Un día, hace muchos años, tres niños iban cantando y riendo camino de la escuela. Como todas las mañanas atravesaron la plaza principal de la ciudad y en vez de seguir su ruta habitual, giraron por una oscura callejuela por la que nunca habían pasado.
De repente, algo llamó su atención; en uno de los portales, sentada sobre un escalón, vieron a una viejecita de moño blanco y espalda encorvada que frotaba sin descanso una barra de hierro contra una piedra.
Los niños, perplejos, se quedaron mirando cómo trabajaba. La barra era grande, más o menos del tamaño un paraguas, y no entendían con qué objetivo la restregaba sin parar en una piedra que parecía la rueda de un molino de agua.
Cuando ya no pudieron aguantar más la curiosidad, uno de ellos preguntó a la anciana:
– Disculpe, señora ¿podemos hacerle una pregunta?
La mujer levantó la mirada y asintió con la cabeza.
– ¿Para qué frota una barra de hierro contra una piedra?
La mujer, cansada y sudorosa por el esfuerzo, quiso saciar la curiosidad de los chavales. Respiró hondo y con una dulce sonrisa contestó:
– ¡Muy sencillo! Quiero pulirla hasta convertirla en una aguja de coser.
Los niños se quedaron unos momentos en silencio y acto seguido estallaron en carcajadas. Con muy poco respeto, empezaron a decirle:
– ¿Está loca? ¡Pero si la barra es gigantesca!
– ¿Reducir una barra de hierro macizo al tamaño de una aguja de coser? ¡Qué idea tan disparatada!
– ¡Eso es imposible, señora! ¡Por mucho que frote no lo va a conseguir!
A la anciana le molestó que los muchachos se burlaran de ella y su cara se llenó de tristeza.
– Reíros todo lo que queráis, pero os aseguro que algún día esta barra será una finísima aguja de coser. Y ahora iros al colegio, que es donde podréis aprender lo que es la constancia.
Lo dijo con tanto convencimiento que se quedaron sin palabras y bastante avergonzados. Con las mejillas coloradas como tomates, se alejaron sin decir ni pío.

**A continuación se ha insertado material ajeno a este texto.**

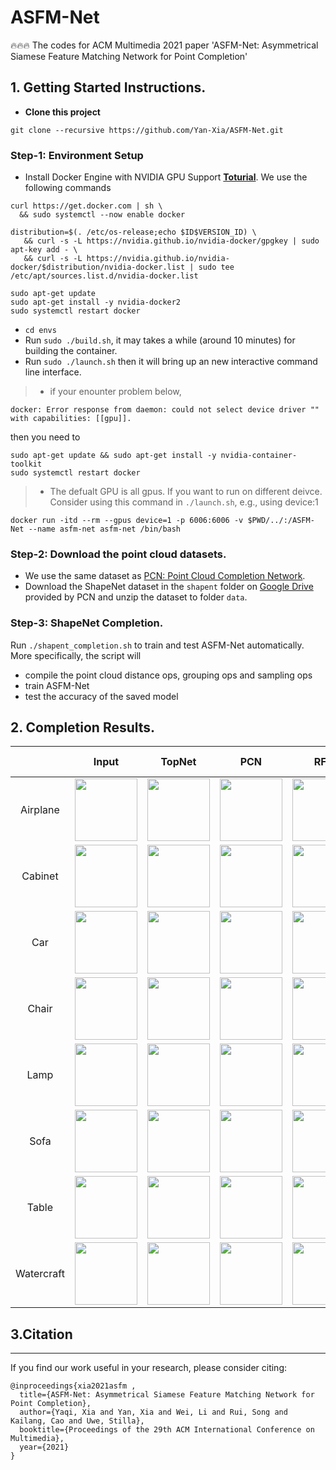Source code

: # ASFM-Net
🔥🔥🔥  The codes for ACM Multimedia 2021 paper 'ASFM-Net: Asymmetrical Siamese Feature Matching Network for Point Completion'

## 1. Getting Started Instructions.
+ **Clone this project**
```
git clone --recursive https://github.com/Yan-Xia/ASFM-Net.git
```
### **Step-1: Environment Setup** 
+ Install Docker Engine with NVIDIA GPU Support **[Toturial](https://docs.nvidia.com/datacenter/cloud-native/container-toolkit/install-guide.html#docker)**. We use the following commands
```
curl https://get.docker.com | sh \
  && sudo systemctl --now enable docker

distribution=$(. /etc/os-release;echo $ID$VERSION_ID) \
   && curl -s -L https://nvidia.github.io/nvidia-docker/gpgkey | sudo apt-key add - \
   && curl -s -L https://nvidia.github.io/nvidia-docker/$distribution/nvidia-docker.list | sudo tee /etc/apt/sources.list.d/nvidia-docker.list

sudo apt-get update
sudo apt-get install -y nvidia-docker2
sudo systemctl restart docker
```
+ `cd envs` 
+ Run `sudo ./build.sh`, it may takes a while (around 10 minutes) for building the container.
+ Run `sudo ./launch.sh` then it will bring up an new interactive command line interface.
> + if your enounter problem below,
```
docker: Error response from daemon: could not select device driver "" with capabilities: [[gpu]].
```
then you need to 
```
sudo apt-get update && sudo apt-get install -y nvidia-container-toolkit
sudo systemctl restart docker
```
> + The defualt GPU is all gpus. If you want to run on different deivce. Consider using this command in `./launch.sh`, e.g., using device:1
>  
```
docker run -itd --rm --gpus device=1 -p 6006:6006 -v $PWD/../:/ASFM-Net --name asfm-net asfm-net /bin/bash
```
### **Step-2: Download the point cloud datasets.**
+ We use the same dataset as [PCN: Point Cloud Completion Network](https://arxiv.org/abs/1808.00671).
+ Download the ShapeNet dataset in the `shapent` folder on [Google Drive](https://drive.google.com/drive/folders/1Y_tx3lrA2ivvM-bGxRO-TvbVBE8HoNPu) provided by PCN and unzip the dataset to folder `data`.
### **Step-3: ShapeNet Completion.**
Run `./shapent_completion.sh` to train and test ASFM-Net automatically. More specifically, the script will
+ compile the point cloud distance ops, grouping ops and sampling ops  
+ train ASFM-Net
+ test the accuracy of the saved model

 ## 2. Completion Results.
|            |                            Input                             |                            TopNet                            |                             PCN                              |                             RFA                              |                           ASFM-Net                           |                         Ground Truth                         |
| :--------: | :----------------------------------------------------------: | :----------------------------------------------------------: | :----------------------------------------------------------: | :----------------------------------------------------------: | :----------------------------------------------------------: | :----------------------------------------------------------: |
|  Airplane  | <img src="https://media.giphy.com/media/BwuglRouFr0m7PFIvp/giphy.gif" width="100"> | <img src=https://media.giphy.com/media/O95xLKJ5mRaEH7c23M/giphy.gif width="100"> | <img src="https://media.giphy.com/media/okbXGXRU1KtJVcwqbT/giphy.gif" width="100"> | <img src="https://media.giphy.com/media/lD560QbTlowMwu3HPp/giphy.gif" width="100"> | <img src="https://media.giphy.com/media/KierHhUIvxOXV7M11F/giphy.gif" width="100"> | <img src="https://media.giphy.com/media/LbVrAxfkLDZzQNkFdq/giphy.gif" width="100"> |
|  Cabinet   | <img src="https://media.giphy.com/media/bWFx9wSN0rHDcchmaR/giphy.gif" width="100"> | <img src="https://media.giphy.com/media/hFs6bpa20wbYXiB8Mw/giphy.gif" width="100"> | <img src="https://media.giphy.com/media/Q4AyvG6zmETUAdiOfv/giphy.gif" width="100"> | <img src="https://media.giphy.com/media/a8j10mxICEDAqp5Zic/giphy.gif" width="100"> | <img src="https://media.giphy.com/media/Zjs3hM5Vlv8rxR7uTu/giphy.gif" width="100"> | <img src="https://media.giphy.com/media/Nfltt5WAT60K1jvDZq/giphy.gif" width="100"> |
|    Car     | <img src="https://media.giphy.com/media/jIR9NTY9juedzE6rJv/giphy.gif" width="100"> | <img src="https://media.giphy.com/media/IPsgasO6BM4wTVNB3K/giphy.gif" width="100"> | <img src="https://media.giphy.com/media/JPsg9pnP4hTPpZZ3pT/giphy.gif" width="100"> | <img src="https://media.giphy.com/media/AYLDultVEaydAzt8Kx/giphy.gif" width="100"> | <img src="https://media.giphy.com/media/opcWCY7lL73HaJNQh4/giphy.gif" width="100"> | <img src="https://media.giphy.com/media/INGnIpNZzjqtk6Evjs/giphy.gif" width="100"> |
|   Chair    | <img src="https://media.giphy.com/media/83Kq8O4gzftrINisk3/giphy.gif" width="100"> | <img src="https://media.giphy.com/media/vt83rCObKnwAXt44u4/giphy.gif" width="100"> | <img src="https://media.giphy.com/media/EojmZeRpNF6sm2RqBA/giphy.gif" width="100"> | <img src="https://media.giphy.com/media/inNTaK6L8BAiofrfvH/giphy.gif" width="100"> | <img src="https://media.giphy.com/media/k6S9gyIBu9YqyomplF/giphy.gif" width="100"> | <img src="https://media.giphy.com/media/D21kTahYDkzIGOEiS1/giphy.gif" width="100"> |
|    Lamp    | <img src="https://media.giphy.com/media/KMKucLVw5QcSbSvaoM/giphy.gif" width="100"> | <img src="https://media.giphy.com/media/qqRUfkCpCITiL987ht/giphy.gif" width="100"> | <img src="https://media.giphy.com/media/5O1dYxQCxur24rMgQK/giphy.gif" width="100"> | <img src="https://media.giphy.com/media/KPMooJPWLXjINQJgsh/giphy.gif" width="100"> | <img src="https://media.giphy.com/media/KdkSNUnlJtn6ortbuZ/giphy.gif" width="100"> | <img src="https://media.giphy.com/media/F7HiwV3dXee2cAg3Jm/giphy.gif" width="100"> |
|    Sofa    | <img src="https://media.giphy.com/media/Fsd573x4JiPNh5JwTH/giphy.gif" width="100"> | <img src="https://media.giphy.com/media/I9MB3lhX4o3nvFuGWN/giphy.gif" width="100"> | <img src="https://media.giphy.com/media/xF0VbZLZ2fAk4m3BiM/giphy.gif" width="100"> | <img src="https://media.giphy.com/media/8Qs8IkLoFy8XtLLA8K/giphy.gif" width="100"> | <img src="https://media.giphy.com/media/GhxgOC7cvbHJrQlTpv/giphy.gif" width="100"> | <img src="https://media.giphy.com/media/kHXDof9xXO1DqfBN4C/giphy.gif" width="100"> |
|   Table    | <img src="https://media.giphy.com/media/in7Rxi29QK0lvxDVtr/giphy.gif" width="100"> | <img src="https://media.giphy.com/media/Pnl8X6c9RSoYiStbLn/giphy.gif" width="100"> | <img src="https://media.giphy.com/media/ibGhm0uyDGSQApdrvB/giphy.gif" width="100"> | <img src="https://media.giphy.com/media/o9zLjH8VJqP5xRvzED/giphy.gif" width="100"> | <img src="https://media.giphy.com/media/Qr5iZHViIXruDhFxVZ/giphy.gif" width="100"> | <img src="https://media.giphy.com/media/Cuxi11w0UYSGBcdPpJ/giphy.gif" width="100"> |
| Watercraft | <img src="https://media.giphy.com/media/vvi1LhMoeZD37D0EHD/giphy.gif" width="100"> | <img src="https://media.giphy.com/media/8datRP61I2YfFX64ns/giphy.gif" width="100"> | <img src="https://media.giphy.com/media/2vajWS3M5rY1aaaiqc/giphy.gif" width="100"> | <img src="https://media.giphy.com/media/bzqqDBvufaVgZfb2Sg/giphy.gif" width="100"> | <img src="https://media.giphy.com/media/ET5p8X4tuKE5PPlMHc/giphy.gif" width="100"> | <img src="https://media.giphy.com/media/LrQrGRd6tL18h4LiUz/giphy.gif" width="100"> |



## 3.Citation

------

If you find our work useful in your research, please consider citing:

```
@inproceedings{xia2021asfm ,
  title={ASFM-Net: Asymmetrical Siamese Feature Matching Network for Point Completion},
  author={Yaqi, Xia and Yan, Xia and Wei, Li and Rui, Song and Kailang, Cao and Uwe, Stilla},
  booktitle={Proceedings of the 29th ACM International Conference on Multimedia},
  year={2021}
}
```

Al llegar a la escuela se sentaron en sus pupitres y contaron la historia a su maestro y al resto de sus compañeros. El sabio profesor escuchó con mucha atención y levantando la voz, dijo a todos los alumnos:
El aula se llenó de murmullos porque nadie sabía a qué se refería. Finalmente, uno de los tres protagonistas levantó la mano y preguntó:
– ¿Y qué es eso que nos ha enseñado, señor profesor?
– Está muy claro: la importancia de ser constante en la vida, de trabajar por aquello que uno desea. Os garantizo que esa mujer, gracias a su tenacidad, conseguirá convertir la barra de hierro en una pequeña aguja para coser ¡Nada es imposible si uno se plantea un objetivo y se esfuerza por conseguirlo!
Los niños se quedaron pensando en estas palabras y preguntándose si el maestro estaría en lo cierto o simplemente se trataba de una absurda fantasía.
Por suerte, la respuesta no tardó en llegar; pocas semanas más tarde, de camino al cole, los tres chicos se encontraron de nuevo a la anciana en la oscura callejuela. Esta vez estaba cómodamente sentada en el escalón del viejo portal, muy sonriente, moviendo algo diminuto entre sus manos.
Corrieron para acercarse a ella y ¿sabéis qué hacía? ¡Dando forma al agujerito de la aguja por donde pasa el hilo!
Moraleja: En la vida hay que ser perseverantes. Si quieres conseguir algo, tómatelo en serio y no te vengas abajo por muy difícil que parezca. Todo esfuerzo, al final, tiene su recompensa.